I think about these moments when I say that Sasha’s choreography deals with the potentials and limits of the body in/and baroque, its movement and historicity. With this I do not mean that the body is brought to a physical endpoint, but that limits themselves are displayed as a field of research. How far, or how near should the contemporary performance of baroque go? When does irony start and when the affirmation of values associated with baroque culture? What does it mean to evoke an old European dance tradition, however differently, with non-European bodies?3 And with European ones? Ultimately, what happens with the bodies and subjects participating in the workshop and in the audience, in the place of the monarch? How could I learn so quickly how to enjoy baroque and its actualization, being able now to proudly smile when I discover the floor patterns during a performance? Is there even a problem with such joy? Critical issues emerge here through the introspection into an embodied process, where bodily memory opens itself up to moments of imagination and speculation. As I suggested at the beginning, neither as workshop nor as performance does Sarabande urge us to answer questions directly. Moreover, it is the immersion into its creative process that invites us to pose our own questions; an immersion that the dancers also seem to be performing on stage. It is in this process that the potentiality of care resides, not only as a (re)productive, but as a transformative praxis. But let us stay with Sarabande: While crawling on the ground, the dancers’ counting “one, two, three, one two three, one two three” has intensified the studio-situation where bodies are subject to a disciplinary movement otherwise directed by music. Here, however, only their feet remain disciplined. The rest of the body has melted on the ground in a passive rebellion, now following the steps set by some external agent or force. Through the vocalization of the tempo, they embody this force, albeit only partially. 

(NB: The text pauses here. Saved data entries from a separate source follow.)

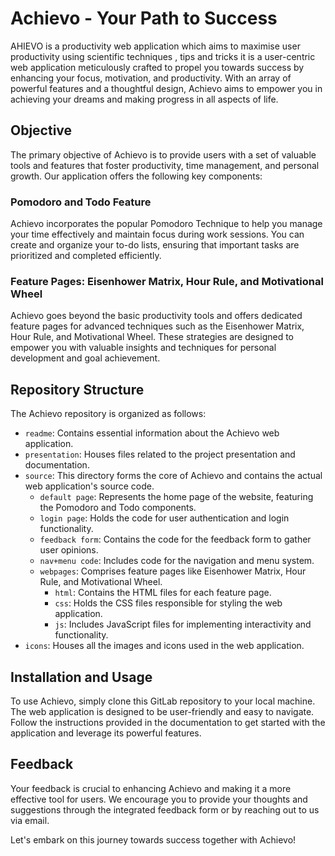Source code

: # Achievo - Your Path to Success
AHIEVO is  a  productivity web application which aims to maximise user productivity using scientific techniques , tips and tricks
it is a user-centric web application meticulously crafted to propel you towards success by enhancing your focus, motivation, and productivity. With an array of powerful features and a thoughtful design, Achievo aims to empower you in achieving your dreams and making progress in all aspects of life.

## Objective

The primary objective of Achievo is to provide users with a set of valuable tools and features that foster productivity, time management, and personal growth. Our application offers the following key components:

### Pomodoro and Todo Feature

Achievo incorporates the popular Pomodoro Technique to help you manage your time effectively and maintain focus during work sessions. You can create and organize your to-do lists, ensuring that important tasks are prioritized and completed efficiently.

### Feature Pages: Eisenhower Matrix, Hour Rule, and Motivational Wheel

Achievo goes beyond the basic productivity tools and offers dedicated feature pages for advanced techniques such as the Eisenhower Matrix, Hour Rule, and Motivational Wheel. These strategies are designed to empower you with valuable insights and techniques for personal development and goal achievement.

## Repository Structure

The Achievo repository is organized as follows:

- `readme`: Contains essential information about the Achievo web application.
- `presentation`: Houses files related to the project presentation and documentation.
- `source`: This directory forms the core of Achievo and contains the actual web application's source code.
  - `default page`: Represents the home page of the website, featuring the Pomodoro and Todo components.
  - `login page`: Holds the code for user authentication and login functionality.
  - `feedback form`: Contains the code for the feedback form to gather user opinions.
  - `nav+menu code`: Includes code for the navigation and menu system.
  - `webpages`: Comprises feature pages like Eisenhower Matrix, Hour Rule, and Motivational Wheel.
    - `html`: Contains the HTML files for each feature page.
    - `css`: Holds the CSS files responsible for styling the web application.
    - `js`: Includes JavaScript files for implementing interactivity and functionality.
- `icons`: Houses all the images and icons used in the web application.

## Installation and Usage

To use Achievo, simply clone this GitLab repository to your local machine. The web application is designed to be user-friendly and easy to navigate. Follow the instructions provided in the documentation to get started with the application and leverage its powerful features.

## Feedback

Your feedback is crucial to enhancing Achievo and making it a more effective tool for users. We encourage you to provide your thoughts and suggestions through the integrated feedback form or by reaching out to us via email.

Let's embark on this journey towards success together with Achievo!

Sebastián Eduardo Dávila is a PhD Candidate in the Research Training Group “Kulturen der Kritik” (Lüneburg). His project is titled "The Decolonial Turn in Contemporary Art Practices and Terminology in Postwar Guatemala. An Art History of Delinking." He published articles, reviews, and interviews for Academia XXII, Revista Poiésis, insurgencias.net, Lateinamerika Nachrichten; the reader Art Critique Revisited (upcoming); and the exhibitions UP IN ARMS and This might be a place for humming birds.



1 For a general introduction to the history of baroque dance see: “Baroque Dance,” An American Ballroom Companion. Dance Instruction Manuals, ca. 1490 to 1920, Library of Congress, accessed November 14, 2020, https://www.loc.gov/collections/dance-instruction-manuals-from-1490-to-1920/articles-and-essays/western-social-dance-an-overview-of-the-collection/baroque-dance/.
2 The version of Partita for 8 Voices Sasha used was performed by Roomful of Teeth.
3 I think Sasha herself posed this question during one of the workshop’s lunch-breaks.